INFORMATION GIVEN -
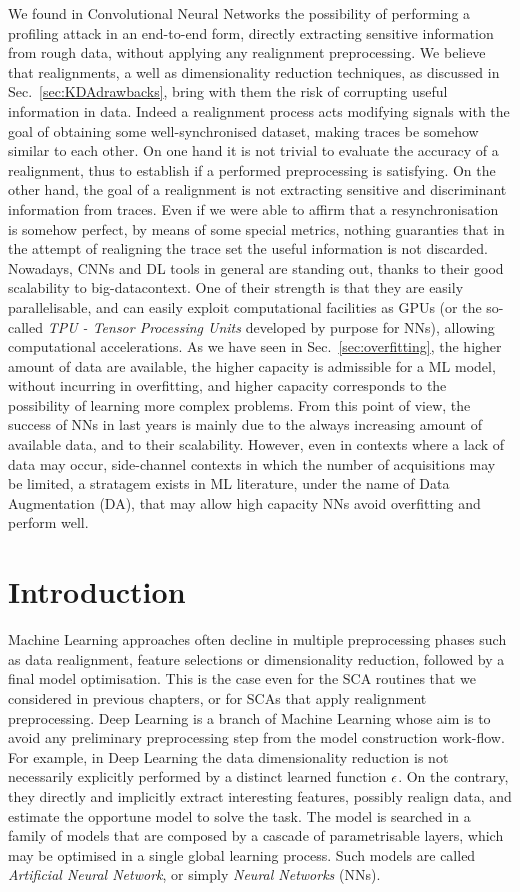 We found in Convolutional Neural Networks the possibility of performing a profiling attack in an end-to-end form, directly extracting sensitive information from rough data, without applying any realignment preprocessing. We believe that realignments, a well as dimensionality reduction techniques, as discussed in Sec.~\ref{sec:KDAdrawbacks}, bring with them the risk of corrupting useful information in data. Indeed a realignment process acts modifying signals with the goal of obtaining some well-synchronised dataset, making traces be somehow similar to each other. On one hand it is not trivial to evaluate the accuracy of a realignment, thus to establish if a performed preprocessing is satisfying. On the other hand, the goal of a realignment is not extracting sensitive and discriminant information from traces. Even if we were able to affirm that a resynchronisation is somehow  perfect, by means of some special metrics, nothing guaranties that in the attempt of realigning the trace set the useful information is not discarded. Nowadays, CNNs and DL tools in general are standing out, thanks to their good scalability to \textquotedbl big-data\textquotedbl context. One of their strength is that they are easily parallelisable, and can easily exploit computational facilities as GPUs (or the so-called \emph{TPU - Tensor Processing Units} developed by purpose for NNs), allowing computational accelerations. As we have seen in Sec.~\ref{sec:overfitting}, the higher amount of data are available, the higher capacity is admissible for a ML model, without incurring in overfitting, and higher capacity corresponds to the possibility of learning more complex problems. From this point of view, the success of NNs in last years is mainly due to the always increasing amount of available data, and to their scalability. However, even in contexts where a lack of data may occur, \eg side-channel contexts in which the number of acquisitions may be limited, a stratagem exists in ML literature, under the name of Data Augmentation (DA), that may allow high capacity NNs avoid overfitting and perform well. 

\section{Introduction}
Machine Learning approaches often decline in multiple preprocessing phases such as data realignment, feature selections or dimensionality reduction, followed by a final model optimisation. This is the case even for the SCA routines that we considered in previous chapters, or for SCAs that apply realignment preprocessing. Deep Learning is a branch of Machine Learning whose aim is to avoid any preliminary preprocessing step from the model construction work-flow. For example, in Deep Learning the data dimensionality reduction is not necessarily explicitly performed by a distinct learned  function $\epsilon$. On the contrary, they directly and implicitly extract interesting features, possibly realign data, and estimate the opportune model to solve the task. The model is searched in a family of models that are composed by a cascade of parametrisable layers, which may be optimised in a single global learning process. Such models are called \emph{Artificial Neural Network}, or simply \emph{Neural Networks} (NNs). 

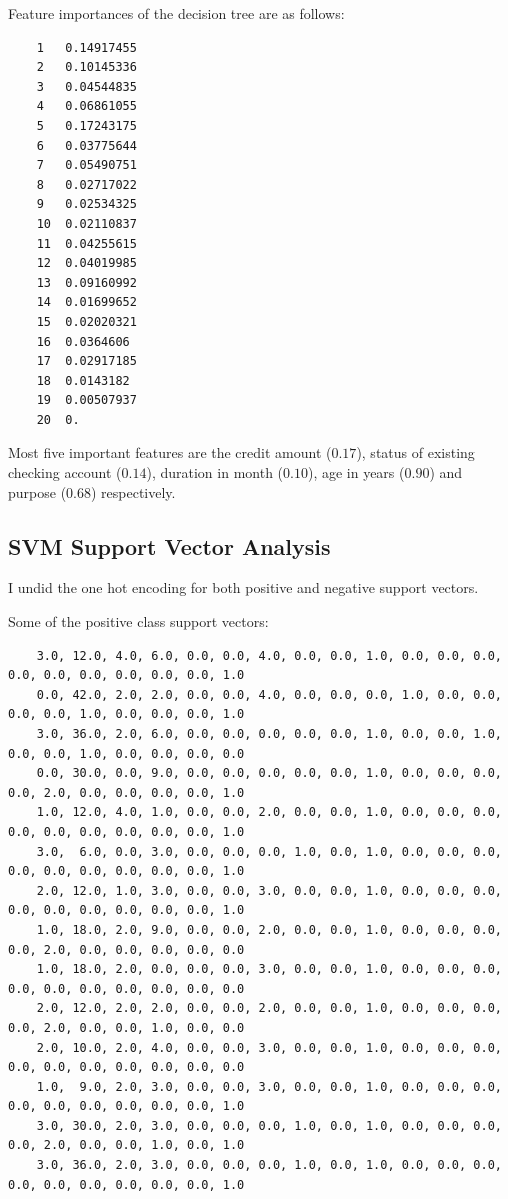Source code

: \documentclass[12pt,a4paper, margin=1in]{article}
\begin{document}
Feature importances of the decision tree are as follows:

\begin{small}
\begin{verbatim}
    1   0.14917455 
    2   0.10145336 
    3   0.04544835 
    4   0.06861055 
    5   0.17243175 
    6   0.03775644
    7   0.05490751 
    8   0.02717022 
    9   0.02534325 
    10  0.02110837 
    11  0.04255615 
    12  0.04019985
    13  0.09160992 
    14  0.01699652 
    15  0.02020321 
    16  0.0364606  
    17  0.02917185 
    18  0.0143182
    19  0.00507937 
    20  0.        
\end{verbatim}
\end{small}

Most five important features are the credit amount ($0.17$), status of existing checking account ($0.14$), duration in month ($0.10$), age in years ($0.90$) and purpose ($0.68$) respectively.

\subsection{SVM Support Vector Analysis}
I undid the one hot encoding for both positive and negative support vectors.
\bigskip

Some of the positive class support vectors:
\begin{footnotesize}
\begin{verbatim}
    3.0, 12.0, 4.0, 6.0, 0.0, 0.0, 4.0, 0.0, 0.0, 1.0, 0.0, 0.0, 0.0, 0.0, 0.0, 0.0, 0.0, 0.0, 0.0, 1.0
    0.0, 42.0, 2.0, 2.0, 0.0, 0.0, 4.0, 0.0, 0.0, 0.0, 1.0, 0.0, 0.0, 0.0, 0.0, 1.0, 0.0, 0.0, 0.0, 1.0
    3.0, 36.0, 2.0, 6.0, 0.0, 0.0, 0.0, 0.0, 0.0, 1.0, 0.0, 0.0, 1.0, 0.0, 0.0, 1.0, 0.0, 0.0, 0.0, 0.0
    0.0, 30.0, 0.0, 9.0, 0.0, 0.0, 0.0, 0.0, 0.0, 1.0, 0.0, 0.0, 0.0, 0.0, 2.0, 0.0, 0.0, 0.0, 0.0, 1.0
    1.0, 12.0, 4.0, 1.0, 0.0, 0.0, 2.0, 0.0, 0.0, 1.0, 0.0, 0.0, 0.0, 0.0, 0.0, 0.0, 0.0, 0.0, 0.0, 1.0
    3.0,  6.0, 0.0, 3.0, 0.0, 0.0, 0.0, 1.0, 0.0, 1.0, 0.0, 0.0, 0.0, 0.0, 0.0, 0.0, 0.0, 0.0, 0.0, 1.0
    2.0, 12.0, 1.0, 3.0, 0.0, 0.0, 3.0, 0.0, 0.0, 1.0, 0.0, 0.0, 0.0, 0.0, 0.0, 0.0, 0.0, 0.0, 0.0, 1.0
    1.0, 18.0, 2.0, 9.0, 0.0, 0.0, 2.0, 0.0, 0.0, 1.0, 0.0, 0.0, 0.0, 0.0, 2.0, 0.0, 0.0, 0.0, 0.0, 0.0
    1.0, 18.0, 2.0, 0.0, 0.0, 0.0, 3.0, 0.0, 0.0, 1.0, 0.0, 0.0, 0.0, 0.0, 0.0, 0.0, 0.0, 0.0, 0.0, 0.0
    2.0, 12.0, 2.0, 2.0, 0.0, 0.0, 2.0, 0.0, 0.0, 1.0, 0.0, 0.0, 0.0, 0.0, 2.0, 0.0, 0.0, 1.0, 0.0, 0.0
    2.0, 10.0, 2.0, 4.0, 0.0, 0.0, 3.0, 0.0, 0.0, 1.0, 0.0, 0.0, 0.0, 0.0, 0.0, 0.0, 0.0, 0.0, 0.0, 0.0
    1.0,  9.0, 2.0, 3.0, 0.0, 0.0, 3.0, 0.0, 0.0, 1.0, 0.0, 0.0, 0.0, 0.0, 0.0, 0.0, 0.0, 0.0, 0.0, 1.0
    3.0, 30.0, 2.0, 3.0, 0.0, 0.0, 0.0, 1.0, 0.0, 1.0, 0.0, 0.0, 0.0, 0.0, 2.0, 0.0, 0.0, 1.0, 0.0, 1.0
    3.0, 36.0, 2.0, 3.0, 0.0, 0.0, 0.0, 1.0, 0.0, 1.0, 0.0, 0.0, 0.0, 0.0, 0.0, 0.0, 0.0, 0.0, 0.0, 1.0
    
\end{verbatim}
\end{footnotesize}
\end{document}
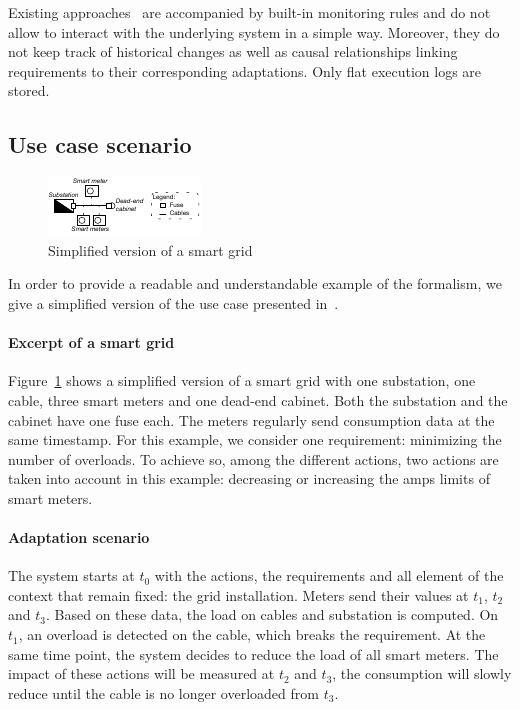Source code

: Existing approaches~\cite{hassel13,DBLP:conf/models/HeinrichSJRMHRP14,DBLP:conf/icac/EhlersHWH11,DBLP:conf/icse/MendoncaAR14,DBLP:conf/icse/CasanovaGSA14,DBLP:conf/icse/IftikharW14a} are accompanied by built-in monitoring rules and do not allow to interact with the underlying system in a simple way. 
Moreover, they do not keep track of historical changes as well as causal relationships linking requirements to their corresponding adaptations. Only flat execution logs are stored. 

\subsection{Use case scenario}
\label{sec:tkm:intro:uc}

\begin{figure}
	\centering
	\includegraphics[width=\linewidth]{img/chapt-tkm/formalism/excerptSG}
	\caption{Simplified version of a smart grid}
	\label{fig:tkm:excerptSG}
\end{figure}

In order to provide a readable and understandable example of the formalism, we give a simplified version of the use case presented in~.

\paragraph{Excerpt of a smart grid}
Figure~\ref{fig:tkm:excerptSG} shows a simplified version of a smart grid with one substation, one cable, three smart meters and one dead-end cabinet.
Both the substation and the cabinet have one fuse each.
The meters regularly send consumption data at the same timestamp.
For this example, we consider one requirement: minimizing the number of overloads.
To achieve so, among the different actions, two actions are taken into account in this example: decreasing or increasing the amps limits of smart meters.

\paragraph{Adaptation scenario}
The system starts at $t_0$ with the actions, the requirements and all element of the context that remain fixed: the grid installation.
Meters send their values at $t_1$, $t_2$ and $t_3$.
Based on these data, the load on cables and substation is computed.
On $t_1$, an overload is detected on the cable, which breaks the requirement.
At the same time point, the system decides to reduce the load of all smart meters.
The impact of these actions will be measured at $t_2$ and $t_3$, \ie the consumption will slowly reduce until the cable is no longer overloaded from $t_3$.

TASK DETAILS - The lines to return are those with the string "actions" in them; copy each from the entries above.

RESULT -
To achieve so, among the different actions, two actions are taken into account in this example: decreasing or increasing the amps limits of smart meters.
The system starts at $t_0$ with the actions, the requirements and all element of the context that remain fixed: the grid installation.
The impact of these actions will be measured at $t_2$ and $t_3$, \ie the consumption will slowly reduce until the cable is no longer overloaded from $t_3$.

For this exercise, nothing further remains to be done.